To do - In the records below, find the line containing "40\% in 2005, 52\%" and the line containing "statistically significant difference between"; please repeat exactly the lines from one to the other, both included, and nothing more.

Data shown -
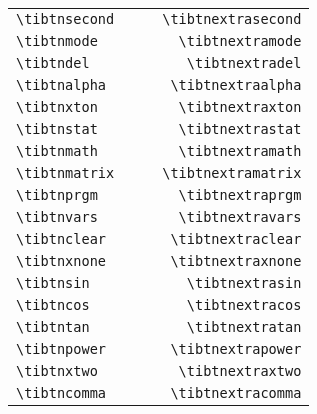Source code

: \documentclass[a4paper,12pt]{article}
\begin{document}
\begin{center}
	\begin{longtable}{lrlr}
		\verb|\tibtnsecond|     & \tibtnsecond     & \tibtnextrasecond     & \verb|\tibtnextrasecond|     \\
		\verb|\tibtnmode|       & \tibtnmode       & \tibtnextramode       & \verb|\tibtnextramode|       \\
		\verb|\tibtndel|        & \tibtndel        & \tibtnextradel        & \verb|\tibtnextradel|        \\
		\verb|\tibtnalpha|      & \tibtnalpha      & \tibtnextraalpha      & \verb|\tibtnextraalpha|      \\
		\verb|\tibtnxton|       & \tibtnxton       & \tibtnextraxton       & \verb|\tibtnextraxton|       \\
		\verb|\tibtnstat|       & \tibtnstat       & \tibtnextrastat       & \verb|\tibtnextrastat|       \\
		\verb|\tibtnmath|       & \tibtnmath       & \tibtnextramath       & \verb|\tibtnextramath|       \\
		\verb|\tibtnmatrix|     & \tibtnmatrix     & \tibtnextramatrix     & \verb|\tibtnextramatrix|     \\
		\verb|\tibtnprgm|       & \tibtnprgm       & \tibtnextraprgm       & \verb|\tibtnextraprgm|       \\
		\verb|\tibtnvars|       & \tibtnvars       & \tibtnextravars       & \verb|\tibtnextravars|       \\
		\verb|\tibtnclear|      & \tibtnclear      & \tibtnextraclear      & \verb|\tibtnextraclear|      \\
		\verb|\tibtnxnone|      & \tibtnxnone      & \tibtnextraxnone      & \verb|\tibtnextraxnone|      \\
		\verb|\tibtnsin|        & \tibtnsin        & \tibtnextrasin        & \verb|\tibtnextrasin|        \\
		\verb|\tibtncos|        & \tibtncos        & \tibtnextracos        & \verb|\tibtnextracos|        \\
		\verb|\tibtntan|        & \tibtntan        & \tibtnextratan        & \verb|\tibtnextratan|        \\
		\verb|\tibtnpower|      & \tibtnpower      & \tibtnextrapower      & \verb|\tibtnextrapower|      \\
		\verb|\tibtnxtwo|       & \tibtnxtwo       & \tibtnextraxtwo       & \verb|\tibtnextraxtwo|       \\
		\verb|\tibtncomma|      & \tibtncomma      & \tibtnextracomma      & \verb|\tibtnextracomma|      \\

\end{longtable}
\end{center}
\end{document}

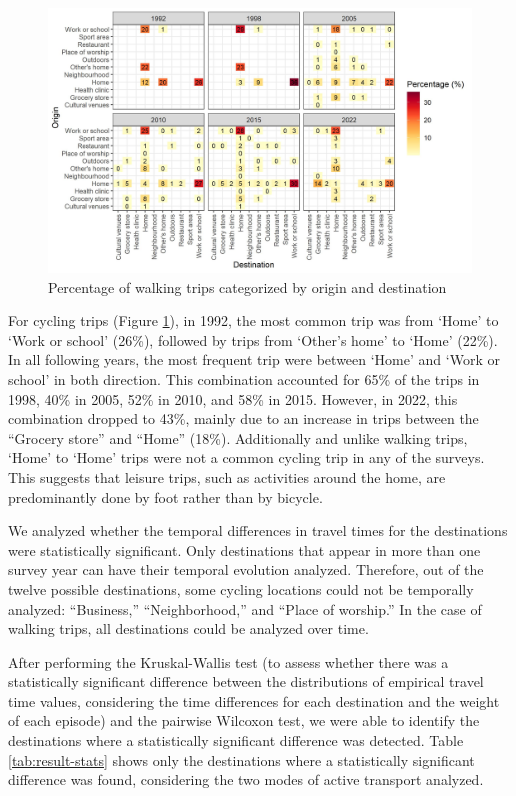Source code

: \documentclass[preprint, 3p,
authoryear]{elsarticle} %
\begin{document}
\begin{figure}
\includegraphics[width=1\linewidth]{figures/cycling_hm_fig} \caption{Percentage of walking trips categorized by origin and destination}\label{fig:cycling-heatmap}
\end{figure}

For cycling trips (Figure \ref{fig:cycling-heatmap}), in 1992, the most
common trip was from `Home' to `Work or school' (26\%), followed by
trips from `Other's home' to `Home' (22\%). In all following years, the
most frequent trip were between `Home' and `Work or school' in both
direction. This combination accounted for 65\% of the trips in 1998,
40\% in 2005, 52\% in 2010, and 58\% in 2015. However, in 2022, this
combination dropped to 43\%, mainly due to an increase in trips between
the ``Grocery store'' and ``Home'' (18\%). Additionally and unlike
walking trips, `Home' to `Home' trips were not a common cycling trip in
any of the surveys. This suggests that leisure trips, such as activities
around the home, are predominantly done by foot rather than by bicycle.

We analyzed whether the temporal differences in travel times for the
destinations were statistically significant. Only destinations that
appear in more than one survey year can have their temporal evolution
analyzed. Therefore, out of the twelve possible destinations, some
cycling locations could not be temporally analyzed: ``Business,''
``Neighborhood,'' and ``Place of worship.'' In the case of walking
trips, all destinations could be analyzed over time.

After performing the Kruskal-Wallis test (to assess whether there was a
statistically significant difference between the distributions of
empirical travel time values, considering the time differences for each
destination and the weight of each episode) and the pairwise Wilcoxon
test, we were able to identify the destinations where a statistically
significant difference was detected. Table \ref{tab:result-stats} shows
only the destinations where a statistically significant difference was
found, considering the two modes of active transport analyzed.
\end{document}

Exercise answer -
40\% in 2005, 52\% in 2010, and 58\% in 2015. However, in 2022, this
combination dropped to 43\%, mainly due to an increase in trips between
the ``Grocery store'' and ``Home'' (18\%). Additionally and unlike
walking trips, `Home' to `Home' trips were not a common cycling trip in
any of the surveys. This suggests that leisure trips, such as activities
around the home, are predominantly done by foot rather than by bicycle.

We analyzed whether the temporal differences in travel times for the
destinations were statistically significant. Only destinations that
appear in more than one survey year can have their temporal evolution
analyzed. Therefore, out of the twelve possible destinations, some
cycling locations could not be temporally analyzed: ``Business,''
``Neighborhood,'' and ``Place of worship.'' In the case of walking
trips, all destinations could be analyzed over time.

After performing the Kruskal-Wallis test (to assess whether there was a
statistically significant difference between the distributions of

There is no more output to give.